**DESCRIPTION OF THE TASK:** Read through the listing and copy every line that contains the word "github".

┄┄┄┄┄┄┄┄┄┄

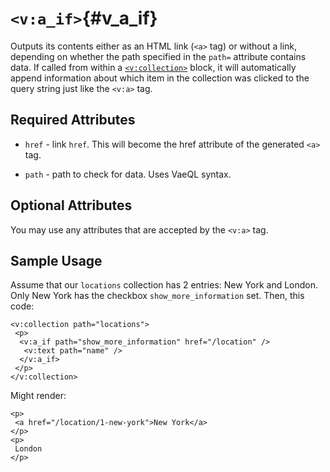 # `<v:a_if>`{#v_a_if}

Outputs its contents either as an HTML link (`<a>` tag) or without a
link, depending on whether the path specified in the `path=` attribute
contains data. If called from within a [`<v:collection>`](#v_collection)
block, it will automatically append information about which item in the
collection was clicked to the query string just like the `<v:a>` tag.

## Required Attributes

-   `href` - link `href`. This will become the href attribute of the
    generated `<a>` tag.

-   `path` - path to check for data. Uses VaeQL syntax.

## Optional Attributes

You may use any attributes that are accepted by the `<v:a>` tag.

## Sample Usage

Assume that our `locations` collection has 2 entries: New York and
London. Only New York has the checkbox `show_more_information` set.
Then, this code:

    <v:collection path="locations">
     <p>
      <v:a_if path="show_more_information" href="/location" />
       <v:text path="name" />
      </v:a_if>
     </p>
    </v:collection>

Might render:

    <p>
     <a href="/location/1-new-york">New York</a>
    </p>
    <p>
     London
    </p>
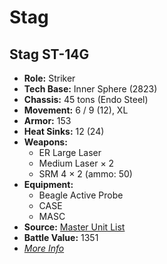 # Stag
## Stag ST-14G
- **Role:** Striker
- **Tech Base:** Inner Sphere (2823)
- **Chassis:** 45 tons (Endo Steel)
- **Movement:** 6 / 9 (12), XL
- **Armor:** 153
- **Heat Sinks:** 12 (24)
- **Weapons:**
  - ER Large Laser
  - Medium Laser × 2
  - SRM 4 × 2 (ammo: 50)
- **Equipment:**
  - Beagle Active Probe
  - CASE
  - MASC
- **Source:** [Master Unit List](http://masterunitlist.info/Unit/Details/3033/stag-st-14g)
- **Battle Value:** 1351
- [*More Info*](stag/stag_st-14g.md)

┄┄┄┄┄┄┄┄┄┄

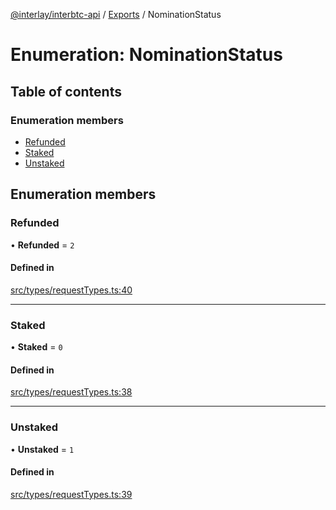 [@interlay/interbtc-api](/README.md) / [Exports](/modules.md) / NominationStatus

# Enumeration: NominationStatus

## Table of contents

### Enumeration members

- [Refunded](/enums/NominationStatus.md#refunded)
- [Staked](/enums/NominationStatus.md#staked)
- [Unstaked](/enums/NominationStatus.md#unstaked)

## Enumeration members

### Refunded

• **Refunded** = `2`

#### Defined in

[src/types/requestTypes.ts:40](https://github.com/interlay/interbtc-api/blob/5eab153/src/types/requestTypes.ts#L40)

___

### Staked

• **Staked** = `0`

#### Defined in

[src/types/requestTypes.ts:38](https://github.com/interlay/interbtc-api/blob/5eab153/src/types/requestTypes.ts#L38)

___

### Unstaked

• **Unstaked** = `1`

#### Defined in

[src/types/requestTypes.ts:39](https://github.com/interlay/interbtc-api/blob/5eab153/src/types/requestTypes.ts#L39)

┄┄┄┄┄┄┄┄┄┄

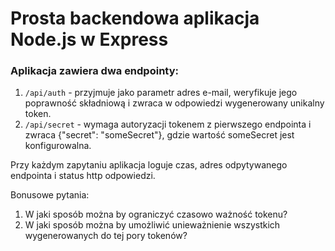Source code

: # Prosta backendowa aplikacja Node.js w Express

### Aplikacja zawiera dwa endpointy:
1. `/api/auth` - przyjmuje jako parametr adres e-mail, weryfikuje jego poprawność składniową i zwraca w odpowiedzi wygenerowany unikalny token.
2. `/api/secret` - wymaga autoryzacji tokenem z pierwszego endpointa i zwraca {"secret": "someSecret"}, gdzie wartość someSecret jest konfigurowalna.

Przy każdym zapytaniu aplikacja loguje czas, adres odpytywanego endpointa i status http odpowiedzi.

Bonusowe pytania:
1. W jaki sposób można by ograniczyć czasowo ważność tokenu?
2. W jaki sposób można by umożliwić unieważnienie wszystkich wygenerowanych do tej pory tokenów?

┄┄┄┄┄┄┄┄┄┄

**ANSWER TO THIS TASK:**
[src/types/requestTypes.ts:40](https://github.com/interlay/interbtc-api/blob/5eab153/src/types/requestTypes.ts#L40)
[src/types/requestTypes.ts:38](https://github.com/interlay/interbtc-api/blob/5eab153/src/types/requestTypes.ts#L38)
[src/types/requestTypes.ts:39](https://github.com/interlay/interbtc-api/blob/5eab153/src/types/requestTypes.ts#L39)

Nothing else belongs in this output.